Taxi - you do tend to get more comfortable as you are getting older - to Midway House Hotel with the longest single room I have ever seen. On the other hand, you are only able to stand up in the first half part of the room - in the second part you can only crawl on your knees.

 

Time for a look around York, and my luggage is usefull immediately, because it starts to rain. Raincoat on - umbrella up - and try to hide under a big tree. Fortunately it's a short shower, so I can start walking along the River Ouse for 20 minutes until I reach York Downtown. First I check out the York Dungeon - a weird ghost museum of some kind, with live actors around.

 

 

 

 

 

 

 

 

 

 

 

 

 

 

 

 

 

 

 

 

 

 

 

 

More sightseeing in York and the most famous sight in the city the York Minster. It's a huge churh and very nice. I check it out, and also gets the chance to see the crypt and the chambers. The tower is closed for today, so that will be another day.

 

Back to my B&B. Dinner on the way at the pub Fulford Arms, and the semi-final in the Euro2004 between Greece and the Czech Republic is watched in my long room.

 

Friday, july 2'nd

 

The day can't start better than with a "full english breakfast" at 9 am. Then you are ready for putting on your walking-shoes, and a nice walk to the railway-station.

 

From here i take the X40-bus to Whitby. A nice trip across North York Moors, a hilly landscape with large areas of heather. I'm in Whitby at noon. Whitby is a cozy little village at the North Sea. I take a walk around the city before climbing the 199 steps to the ruin of Whitby Abbey. The ruins is of a church build in the 13. and 14. century and is placed high on the cliffs out against the North Sea. Before this church there used to be another one, but that was destroyed by the Danes in 867, but no more talk about that. At the abbey they give you some kind of electronic machinery, that takes you on an informative audio-tour. Pretty interesting.

 

 

 

 

 

 

 

 

 

 

 

 

 

 

 

 

 

Just beside Whitby Abbey you will find St. Marys Church which is also old and fine.
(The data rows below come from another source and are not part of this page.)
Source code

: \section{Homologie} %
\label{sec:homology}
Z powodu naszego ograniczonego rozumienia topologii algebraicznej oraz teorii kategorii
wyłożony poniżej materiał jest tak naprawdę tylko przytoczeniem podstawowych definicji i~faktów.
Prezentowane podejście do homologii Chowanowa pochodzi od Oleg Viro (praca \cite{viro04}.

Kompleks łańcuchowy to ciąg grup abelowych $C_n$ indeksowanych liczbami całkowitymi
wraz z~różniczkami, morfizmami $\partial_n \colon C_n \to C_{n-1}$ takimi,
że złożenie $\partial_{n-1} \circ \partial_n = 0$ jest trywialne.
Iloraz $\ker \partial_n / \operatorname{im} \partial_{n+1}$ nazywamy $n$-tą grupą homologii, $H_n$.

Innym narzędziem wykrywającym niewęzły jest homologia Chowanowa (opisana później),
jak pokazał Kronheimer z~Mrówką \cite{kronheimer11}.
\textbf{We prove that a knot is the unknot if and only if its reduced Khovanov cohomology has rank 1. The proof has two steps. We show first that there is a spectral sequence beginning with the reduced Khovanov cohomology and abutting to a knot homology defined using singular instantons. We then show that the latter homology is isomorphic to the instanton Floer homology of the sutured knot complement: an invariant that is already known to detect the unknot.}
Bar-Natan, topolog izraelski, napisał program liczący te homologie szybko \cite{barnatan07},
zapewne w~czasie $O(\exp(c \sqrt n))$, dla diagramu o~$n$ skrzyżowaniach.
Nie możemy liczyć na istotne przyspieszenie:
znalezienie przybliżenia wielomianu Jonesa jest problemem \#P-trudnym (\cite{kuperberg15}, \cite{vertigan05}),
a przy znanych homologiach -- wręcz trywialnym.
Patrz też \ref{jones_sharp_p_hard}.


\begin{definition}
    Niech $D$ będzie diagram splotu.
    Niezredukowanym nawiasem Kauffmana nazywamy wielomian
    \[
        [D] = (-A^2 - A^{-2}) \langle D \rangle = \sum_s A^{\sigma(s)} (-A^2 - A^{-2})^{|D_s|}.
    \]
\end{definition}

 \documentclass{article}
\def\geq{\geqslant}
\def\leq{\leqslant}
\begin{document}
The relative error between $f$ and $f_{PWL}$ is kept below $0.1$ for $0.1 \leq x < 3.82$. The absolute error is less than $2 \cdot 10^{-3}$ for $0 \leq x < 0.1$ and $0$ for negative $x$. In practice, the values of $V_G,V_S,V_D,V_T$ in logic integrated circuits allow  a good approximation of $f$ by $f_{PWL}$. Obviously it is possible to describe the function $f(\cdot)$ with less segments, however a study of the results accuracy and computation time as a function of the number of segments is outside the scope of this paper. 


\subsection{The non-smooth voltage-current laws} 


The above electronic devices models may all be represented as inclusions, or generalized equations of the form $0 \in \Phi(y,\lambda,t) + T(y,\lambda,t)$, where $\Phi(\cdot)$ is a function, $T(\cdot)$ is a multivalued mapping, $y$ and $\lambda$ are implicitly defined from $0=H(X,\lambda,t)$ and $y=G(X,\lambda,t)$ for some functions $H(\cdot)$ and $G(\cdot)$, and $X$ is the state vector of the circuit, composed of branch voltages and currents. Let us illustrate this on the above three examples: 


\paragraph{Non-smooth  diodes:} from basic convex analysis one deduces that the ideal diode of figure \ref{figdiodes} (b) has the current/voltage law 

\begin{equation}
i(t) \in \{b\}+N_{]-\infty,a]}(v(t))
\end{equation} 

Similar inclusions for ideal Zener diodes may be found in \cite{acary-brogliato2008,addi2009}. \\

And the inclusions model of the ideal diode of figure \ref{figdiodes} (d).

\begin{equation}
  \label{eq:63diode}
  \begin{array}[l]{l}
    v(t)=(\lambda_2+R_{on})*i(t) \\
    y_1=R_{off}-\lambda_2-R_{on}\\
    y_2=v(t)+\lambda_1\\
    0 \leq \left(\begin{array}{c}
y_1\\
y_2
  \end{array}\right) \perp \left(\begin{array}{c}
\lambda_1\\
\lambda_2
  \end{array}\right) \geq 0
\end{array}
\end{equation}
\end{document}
I take a look at that - and then walks down again to see the Whitby-harbour, and of course more of the city as well. I do skip "The Dracula Experience" - an experienced traveller is able to spot a tourist-trap on a long distance.

 

X40 returns at 5 and arrives in York at 7. Some dinner and back to my long room.

 

Saturday, july 3'rd

 

The walk to York is nice but also a little long, and till now I have seen it quite a few times. So today I invest in a dayticket for the busses, and take the red "park-and-ride"-bus to the railway-station. From there it's a short walk to National Railway Museum.

 

NRM is a huge, nice and exiting museum - and the entrence is free. I spend a few hours walking around between old engines and wagons - all very well kept - indcluding severel used by kings and queens. There are new models and old models, old signs, benches and everything that belongs in the railway-business. There's also a demonstration of how to turn around an old steam-locomotive on a turntable.

 

 

 

 

 

 

 

 

 

 

 

 

 

 

 

 

 

 

 

 

 

 

 

 

After lunch it's time for a walk around the City walls. The walk ends at the Richard III-museum. They have a funny little competion here - who killed Richard III ?. (sorry - but I don't know this guy). Among the proposed you find Donald Rumsfeld - and - Lord Voldemort.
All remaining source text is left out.